CALAMOS ASSET MANAGEMENT, INC.

(a Delaware Corporation)

(referred to herein as the “Corporation”)

As adopted February 21, 2017

ARTICLE I

Stockholders

Section 1.    Place of Meetings. Meetings of stockholders shall be held at such place, either within or without the State of Delaware, as shall be designated from time to time by the Board of Directors (the “Board”), the President, any Vice President, the Secretary or the Assistant Secretary.

Section 2.    Annual Meetings. Annual meetings of stockholders shall be held on such date, at such time and at such place as shall be designated from time to time by the Board, the President, any Vice President, the Secretary or the Assistant Secretary. At each annual meeting the stockholders shall elect a Board by plurality vote and transact such other business as may be properly brought before the meeting.

Section 3.    Special Meetings. Special meetings of the stockholders may be called by the Board, the President, any Vice President, the Secretary or the Assistant Secretary.

Section 4.    Notice of Meetings. Written notice of each meeting of the stockholders stating the place, date and hour of the meeting shall be given by or at the direction of the Board to each stockholder entitled to vote at the meeting at least ten (10), but not more than sixty (60), days prior to the meeting. Notice of any special meeting shall state in general terms the purpose or purposes for which the meeting is called.

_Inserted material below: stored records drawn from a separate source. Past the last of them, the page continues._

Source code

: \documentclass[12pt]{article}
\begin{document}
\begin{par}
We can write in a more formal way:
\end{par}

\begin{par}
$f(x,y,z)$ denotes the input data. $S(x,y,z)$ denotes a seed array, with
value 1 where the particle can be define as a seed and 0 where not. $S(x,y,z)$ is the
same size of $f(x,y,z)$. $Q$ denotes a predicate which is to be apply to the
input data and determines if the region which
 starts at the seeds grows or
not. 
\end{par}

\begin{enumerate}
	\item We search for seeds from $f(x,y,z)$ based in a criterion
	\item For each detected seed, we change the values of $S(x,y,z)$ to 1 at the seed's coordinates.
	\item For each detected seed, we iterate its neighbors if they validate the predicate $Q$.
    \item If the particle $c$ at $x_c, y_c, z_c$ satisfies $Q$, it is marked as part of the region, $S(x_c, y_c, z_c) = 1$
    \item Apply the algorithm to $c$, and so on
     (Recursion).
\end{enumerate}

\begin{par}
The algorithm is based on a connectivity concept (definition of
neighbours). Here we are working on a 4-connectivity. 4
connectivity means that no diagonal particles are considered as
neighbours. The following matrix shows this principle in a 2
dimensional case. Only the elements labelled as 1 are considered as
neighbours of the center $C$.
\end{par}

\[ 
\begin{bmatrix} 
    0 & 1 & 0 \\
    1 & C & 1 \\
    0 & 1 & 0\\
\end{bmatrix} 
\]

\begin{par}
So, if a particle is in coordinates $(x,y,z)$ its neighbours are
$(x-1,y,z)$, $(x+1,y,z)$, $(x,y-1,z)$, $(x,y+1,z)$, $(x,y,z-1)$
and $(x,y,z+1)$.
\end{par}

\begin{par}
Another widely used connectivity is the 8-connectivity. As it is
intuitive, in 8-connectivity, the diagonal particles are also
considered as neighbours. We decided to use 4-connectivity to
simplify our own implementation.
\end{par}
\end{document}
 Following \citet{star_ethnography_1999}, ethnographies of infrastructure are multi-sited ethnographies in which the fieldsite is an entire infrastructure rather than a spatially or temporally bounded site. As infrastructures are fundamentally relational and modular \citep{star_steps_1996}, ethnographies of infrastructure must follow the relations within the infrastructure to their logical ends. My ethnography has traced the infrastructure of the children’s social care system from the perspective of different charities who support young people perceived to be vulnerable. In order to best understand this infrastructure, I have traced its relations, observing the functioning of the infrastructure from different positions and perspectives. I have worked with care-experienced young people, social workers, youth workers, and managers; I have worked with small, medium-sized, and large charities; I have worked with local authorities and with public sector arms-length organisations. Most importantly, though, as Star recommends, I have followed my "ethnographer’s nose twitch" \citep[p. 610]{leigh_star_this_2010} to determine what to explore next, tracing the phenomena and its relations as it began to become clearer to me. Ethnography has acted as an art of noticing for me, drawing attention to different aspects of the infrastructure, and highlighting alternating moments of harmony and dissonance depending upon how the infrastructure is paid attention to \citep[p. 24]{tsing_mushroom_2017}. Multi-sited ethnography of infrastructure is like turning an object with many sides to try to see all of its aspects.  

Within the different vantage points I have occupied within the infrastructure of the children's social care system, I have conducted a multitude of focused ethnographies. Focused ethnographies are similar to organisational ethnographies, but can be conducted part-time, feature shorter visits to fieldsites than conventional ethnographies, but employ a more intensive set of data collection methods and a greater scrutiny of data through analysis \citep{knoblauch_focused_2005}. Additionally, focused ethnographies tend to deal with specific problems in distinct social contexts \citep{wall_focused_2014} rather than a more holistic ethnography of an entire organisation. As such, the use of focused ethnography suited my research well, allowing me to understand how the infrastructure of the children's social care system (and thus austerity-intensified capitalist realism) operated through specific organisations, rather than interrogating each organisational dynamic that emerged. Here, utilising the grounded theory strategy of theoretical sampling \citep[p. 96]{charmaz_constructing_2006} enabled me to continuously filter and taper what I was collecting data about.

Section 5.    Quorum; Adjournments of Meetings. The holders of a majority of the issued and outstanding shares of the capital stock of the Corporation entitled to vote at a meeting, present in person or represented by proxy, shall constitute a quorum for the transaction of business at such meeting; but, if there be less than a quorum, the holders of a majority of the stock so present or represented may adjourn the meeting to another time or place, from time to time, until a quorum shall be present, whereupon the meeting may be held, as adjourned, without further notice, except as required by law, and any business may be transacted thereat which might have been transacted at the meeting as originally called.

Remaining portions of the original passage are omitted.